• [Required work]
Return the listing below unchanged, except that the pictures are dropped.

::: Record excerpts :::

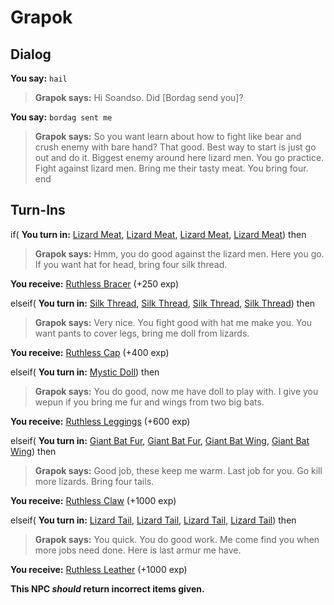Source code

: # Grapok
## Dialog

**You say:** `hail`



>**Grapok says:** Hi Soandso. Did [Bordag send you]?

**You say:** `bordag sent me`



>**Grapok says:** So you want learn about how to fight like bear and crush enemy with bare hand? That good. Best way to start is just go out and do it. Biggest enemy around here lizard men. You go practice. Fight against lizard men. Bring me their tasty meat. You bring four.
end

## Turn-Ins





if( **You turn in:** [Lizard Meat](/item/13410), [Lizard Meat](/item/13410), [Lizard Meat](/item/13410), [Lizard Meat](/item/13410)) then


>**Grapok says:** Hmm, you do good against the lizard men. Here you go. If you want hat for head, bring four silk thread.


 **You receive:**  [Ruthless Bracer](/item/7375) (+250 exp)

elseif( **You turn in:** [Silk Thread](/item/16486), [Silk Thread](/item/16486), [Silk Thread](/item/16486), [Silk Thread](/item/16486)) then


>**Grapok says:** Very nice. You fight good with hat me make you. You want pants to cover legs, bring me doll from lizards.


 **You receive:**  [Ruthless Cap](/item/7376) (+400 exp)

elseif( **You turn in:** [Mystic Doll](/item/13367)) then


>**Grapok says:** You do good, now me have doll to play with. I give you wepun if you bring me fur and wings from two big bats.


 **You receive:**  [Ruthless Leggings](/item/7377) (+600 exp)

elseif( **You turn in:** [Giant Bat Fur](/item/13061), [Giant Bat Fur](/item/13061), [Giant Bat Wing](/item/13062), [Giant Bat Wing](/item/13062)) then


>**Grapok says:** Good job, these keep me warm. Last job for you. Go kill more lizards. Bring four tails.


 **You receive:**  [Ruthless Claw](/item/7378) (+1000 exp)

elseif( **You turn in:** [Lizard Tail](/item/13354), [Lizard Tail](/item/13354), [Lizard Tail](/item/13354), [Lizard Tail](/item/13354)) then


>**Grapok says:** You quick. You do good work. Me come find you when more jobs need done. Here is last armur me have.


 **You receive:**  [Ruthless Leather](/item/7379) (+1000 exp)

**This NPC *should* return incorrect items given.**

:::

• [Solution below]
Source code

: # Grapok
## Dialog

**You say:** `hail`



>**Grapok says:** Hi Soandso. Did [Bordag send you]?

**You say:** `bordag sent me`



>**Grapok says:** So you want learn about how to fight like bear and crush enemy with bare hand? That good. Best way to start is just go out and do it. Biggest enemy around here lizard men. You go practice. Fight against lizard men. Bring me their tasty meat. You bring four.
end

## Turn-Ins





if( **You turn in:** [Lizard Meat](/item/13410), [Lizard Meat](/item/13410), [Lizard Meat](/item/13410), [Lizard Meat](/item/13410)) then


>**Grapok says:** Hmm, you do good against the lizard men. Here you go. If you want hat for head, bring four silk thread.


 **You receive:**  [Ruthless Bracer](/item/7375) (+250 exp)

elseif( **You turn in:** [Silk Thread](/item/16486), [Silk Thread](/item/16486), [Silk Thread](/item/16486), [Silk Thread](/item/16486)) then


>**Grapok says:** Very nice. You fight good with hat me make you. You want pants to cover legs, bring me doll from lizards.


 **You receive:**  [Ruthless Cap](/item/7376) (+400 exp)

elseif( **You turn in:** [Mystic Doll](/item/13367)) then


>**Grapok says:** You do good, now me have doll to play with. I give you wepun if you bring me fur and wings from two big bats.


 **You receive:**  [Ruthless Leggings](/item/7377) (+600 exp)

elseif( **You turn in:** [Giant Bat Fur](/item/13061), [Giant Bat Fur](/item/13061), [Giant Bat Wing](/item/13062), [Giant Bat Wing](/item/13062)) then


>**Grapok says:** Good job, these keep me warm. Last job for you. Go kill more lizards. Bring four tails.


 **You receive:**  [Ruthless Claw](/item/7378) (+1000 exp)

elseif( **You turn in:** [Lizard Tail](/item/13354), [Lizard Tail](/item/13354), [Lizard Tail](/item/13354), [Lizard Tail](/item/13354)) then


>**Grapok says:** You quick. You do good work. Me come find you when more jobs need done. Here is last armur me have.


 **You receive:**  [Ruthless Leather](/item/7379) (+1000 exp)

**This NPC *should* return incorrect items given.**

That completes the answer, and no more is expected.